El magistrado Baltasar Garzón se ha distinguido en los últimos lustros por poner en marcha procedimientos judiciales muy espectaculares, de gran repercusión mediática, pero de escaso resultado positivo, unas veces por los errores técnicos de su propia labor de instrucción (lo sucedido con la llamada operación Nécora fue clamoroso), otras por la volubilidad de sus aspiraciones de popularidad, o directamente políticas (...).
La iniciativa que ha tomado ahora para inventariar las víctimas de Franco tiene todo el aspecto de acabar en más de lo mismo. Somos muchos los que consideramos que constituye un escándalo que todavía sea una incógnita el número de asesinatos que produjo el alzamiento militar del 18 de julio de 1936 y la posterior dictadura franquista, que no se haya investigado oficialmente -insisto: oficialmente- dónde yacen las víctimas y que no se hayan reparado unos crímenes que, por ser de lesa humanidad, no pueden considerarse prescritos.
Pero la vía elegida por Garzón dista de parecer la más adecuada.
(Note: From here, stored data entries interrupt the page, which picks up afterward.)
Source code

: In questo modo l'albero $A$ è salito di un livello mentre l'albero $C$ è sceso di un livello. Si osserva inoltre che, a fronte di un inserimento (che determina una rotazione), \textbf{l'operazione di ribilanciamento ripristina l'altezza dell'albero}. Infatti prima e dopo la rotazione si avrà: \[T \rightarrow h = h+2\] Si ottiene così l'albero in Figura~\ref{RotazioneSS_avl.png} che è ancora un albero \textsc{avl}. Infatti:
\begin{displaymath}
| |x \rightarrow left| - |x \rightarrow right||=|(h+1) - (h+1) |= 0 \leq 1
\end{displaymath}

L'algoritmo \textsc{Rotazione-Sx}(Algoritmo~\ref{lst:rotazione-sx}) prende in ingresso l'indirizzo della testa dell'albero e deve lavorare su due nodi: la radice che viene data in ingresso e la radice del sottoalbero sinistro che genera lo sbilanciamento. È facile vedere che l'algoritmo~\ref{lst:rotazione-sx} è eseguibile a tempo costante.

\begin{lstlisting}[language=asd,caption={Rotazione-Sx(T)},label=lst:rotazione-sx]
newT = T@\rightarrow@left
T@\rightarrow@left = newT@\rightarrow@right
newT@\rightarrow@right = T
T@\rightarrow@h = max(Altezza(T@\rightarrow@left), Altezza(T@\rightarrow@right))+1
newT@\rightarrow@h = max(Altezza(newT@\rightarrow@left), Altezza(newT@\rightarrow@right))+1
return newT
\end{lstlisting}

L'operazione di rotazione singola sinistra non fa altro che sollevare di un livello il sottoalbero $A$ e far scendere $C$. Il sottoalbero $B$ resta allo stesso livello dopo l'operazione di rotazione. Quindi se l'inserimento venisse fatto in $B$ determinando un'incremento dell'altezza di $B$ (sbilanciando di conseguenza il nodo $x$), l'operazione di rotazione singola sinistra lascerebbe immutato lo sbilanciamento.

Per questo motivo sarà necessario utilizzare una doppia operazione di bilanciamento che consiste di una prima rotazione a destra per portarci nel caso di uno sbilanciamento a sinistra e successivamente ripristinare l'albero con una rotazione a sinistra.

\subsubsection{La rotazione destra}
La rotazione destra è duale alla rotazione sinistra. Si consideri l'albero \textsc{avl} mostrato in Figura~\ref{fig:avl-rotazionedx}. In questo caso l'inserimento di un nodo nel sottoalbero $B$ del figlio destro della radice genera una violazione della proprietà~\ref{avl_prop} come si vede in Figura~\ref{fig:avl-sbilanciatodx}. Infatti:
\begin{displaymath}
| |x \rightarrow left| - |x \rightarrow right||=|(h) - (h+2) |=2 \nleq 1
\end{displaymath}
Así, no tiene sentido que reclame al Episcopado español que aporte una lista de víctimas, cuando la Iglesia católica sólo inventarió las de su propio bando («caídos por Dios y por España») y que, sin embargo, no exija al Gobierno del Estado que haga lo propio, cuando es mucho más fácil que algunas de sus dependencias, incluidas las muy beneméritas, conserven bastante documentación sobre los desmanes cometidos entre 1936 y 1976.
Por las mismas, se entiende mal que el juez haya instado a los ayuntamientos de un puñado de capitales a colaborar en la investigación y no se haya dirigido a otros en cuyo territorio hubo miles de ejecuciones sumarias. ¿Se puede investigar sobre los crímenes de los franquistas sin poner a Asturias -es un ejemplo- en los principios de la lista?
Está bien que el asunto vuelva al primer plano de la actualidad, así sea sólo para poner en evidencia las vergüenzas de lo hecho hasta ahora, pero dudo de que, con Garzón de por medio, esto acabe en nada serio.